En revenant, à pied, rue d’Alésia, acheté une rame de papier machine – prix d’un paquet de cigarettes. « Il faut beaucoup de temps pour devenir jeune » aurait dit Picasso. Cité par Marceline Léridon sur France Culture, quatre-vingt dix ans. Veuve de Joris Ivens. A tourné un film avec Edgar Morin.
Ce qui me frappe? c’est que depuis que j’ai trente ans, je me sens Trop vieille.
Mélancolie de l’anniversaire de mes trente ans à Cholet ; trop vieille pour plaire.
Prudence, ai je dit au psy. Par prudence. Comme si, à un certain moment, j’en avais trop dit. Trop lâché. M’étais trop montrée. Exposée.
(N’est-ce pas Dr Esposito ?)
Ubris.
Y avais été trop fort.
Tu y vas fort.
«Tu nous fais peur.»
N’insistons pas.
Retirons tout.
Cachons tout.
Y a eu erreur sur la personne.
Téléphoné chez Clara, « pour tester que mon téléphone remarche ».
Il semble que oui. Passé la matinée entre Darty et la Fnac, où un jeune homme au juvénile visage asiatique m’indique un magasin spécialisé dans les piles avenue d’Italie. J’y vais. Soleil. Longtemps que je n’avais déambulé en ces lieux, je reconnais quelques immeubles somptueux à grand porche genre immeuble pour loger les salariés d’une administration ou d’une banque (y retourner pour voir). Près de la porte d’Italie, le vendeur est jeune, pathétiquement laid – sympathique aussi. Il n’a pas exactement mon système mais il va se débrouiller en faisant deux soudures, «ça va prendre deux minutes ».
« JE VAIS VOUS COUVRIR D’UN FLOT DE PAROLES »
LES DEMANDES DES AUTRES, C’EST JAMAIS ÇA ; JE me sens toujours ail-meurs.
Toujours à part.
Du coup je fais cavalier seul
Lundi 9 mars
j’ai écrit sur mon agenda :
Ma vie qu’a pas existé
J’ai souffert tous les jours de ma vie.
J’ai été en souffrance tous les jours de ma vie
Mardi 10 mars 09
Le téléphone remarche.
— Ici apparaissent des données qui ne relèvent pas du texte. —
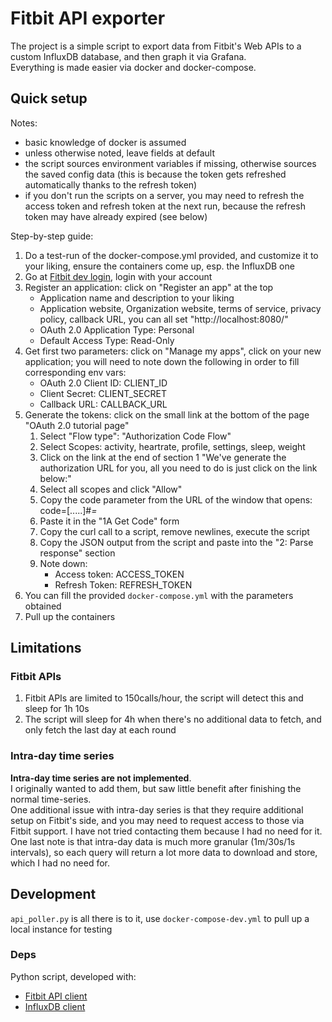 
# Fitbit API exporter

The project is a simple script to export data from Fitbit's Web APIs to a custom InfluxDB database, and then graph it via Grafana.  
Everything is made easier via docker and docker-compose.

## Quick setup
Notes:
- basic knowledge of docker is assumed
- unless otherwise noted, leave fields at default
- the script sources environment variables if missing, otherwise sources the saved config data (this is because the token gets refreshed automatically thanks to the refresh token)
- if you don't run the scripts on a server, you may need to refresh the access token and refresh token at the next run, because the refresh token may have already expired (see below)

Step-by-step guide:
1. Do a test-run of the docker-compose.yml provided, and customize it to your liking, ensure the containers come up, esp. the InfluxDB one
1. Go at [Fitbit dev login](https://dev.fitbit.com/login), login with your account
1. Register an application: click on "Register an app" at the top
    - Application name and description to your liking
    - Application website, Organization website, terms of service, privacy policy, callback URL, you can all set "http://localhost:8080/"
    - OAuth 2.0 Application Type: Personal
    - Default Access Type: Read-Only
1. Get first two parameters: click on "Manage my apps", click on your new application; you will need to note down the following in order to fill corresponding env vars:
    - OAuth 2.0 Client ID: CLIENT_ID
    - Client Secret: CLIENT_SECRET
    - Callback URL: CALLBACK_URL
1. Generate the tokens: click on the small link at the bottom of the page "OAuth 2.0 tutorial page"
    1. Select "Flow type": "Authorization Code Flow"
    1. Select Scopes: activity, heartrate, profile, settings, sleep, weight
    1. Click on the link at the end of section 1 "We've generate the authorization URL for you, all you need to do is just click on the link below:"
    1. Select all scopes and click "Allow"
    1. Copy the code parameter from the URL of the window that opens: code=[.....]#_=_
    1. Paste it in the "1A Get Code" form
    1. Copy the curl call to a script, remove newlines, execute the script
    1. Copy the JSON output from the script and paste into the "2: Parse response" section
    1. Note down:
        - Access token: ACCESS_TOKEN
        - Refresh Token: REFRESH_TOKEN
1. You can fill the provided `docker-compose.yml` with the parameters obtained
1. Pull up the containers

## Limitations

### Fitbit APIs
1. Fitbit APIs are limited to 150calls/hour, the script will detect this and sleep for 1h 10s
1. The script will sleep for 4h when there's no additional data to fetch, and only fetch the last day at each round

### Intra-day time series
**Intra-day time series are not implemented**.  
I originally wanted to add them, but saw little benefit after finishing the normal time-series.  
One additional issue with intra-day series is that they require additional setup on Fitbit's side, and you may need to request access to those via Fitbit support. I have not tried contacting them because I had no need for it.  
One last note is that intra-day data is much more granular (1m/30s/1s intervals), so each query will return a lot more data to download and store, which I had no need for.

## Development
`api_poller.py` is all there is to it, use `docker-compose-dev.yml` to pull up a local instance for testing

### Deps
Python script, developed with:
- [Fitbit API client](https://github.com/orcasgit/python-fitbit.git)
- [InfluxDB client](https://github.com/influxdata/influxdb-python.git)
Long coup de fil de Jeanne. Me propose 3 jours à Millau début juillet pour une réunion genre anti-OGm José Bové, (développement durable, écologie, les-pieds-sur-terre) et c’est OK pour débarquer à Toulouse à Pâques. Lui dis que je vais voir un psy, me répond qu’elle aussi a été en voir un.
« Ben oui… »
J’adore la musique de ce « ben oui ». Pensif, tranquille et réaliste.
Tout Jeanne.
Ben oui…
C’est bien de se confier.
Je laisse un message sur le répondeur de Lucie B.
Mercredi 11 mars 2009
Soleil ce matin, levé tard – 9 heures et demie. Muscles du dos miraculeusement détendus depuis que j’ai appuyé sur l’alarme du radio réveil pour l’arrêter.
Sur l’auvent un merle noir, bec orangé, œil rond. Me voit. Je ne bouge pas. Trapu, plumage brillant.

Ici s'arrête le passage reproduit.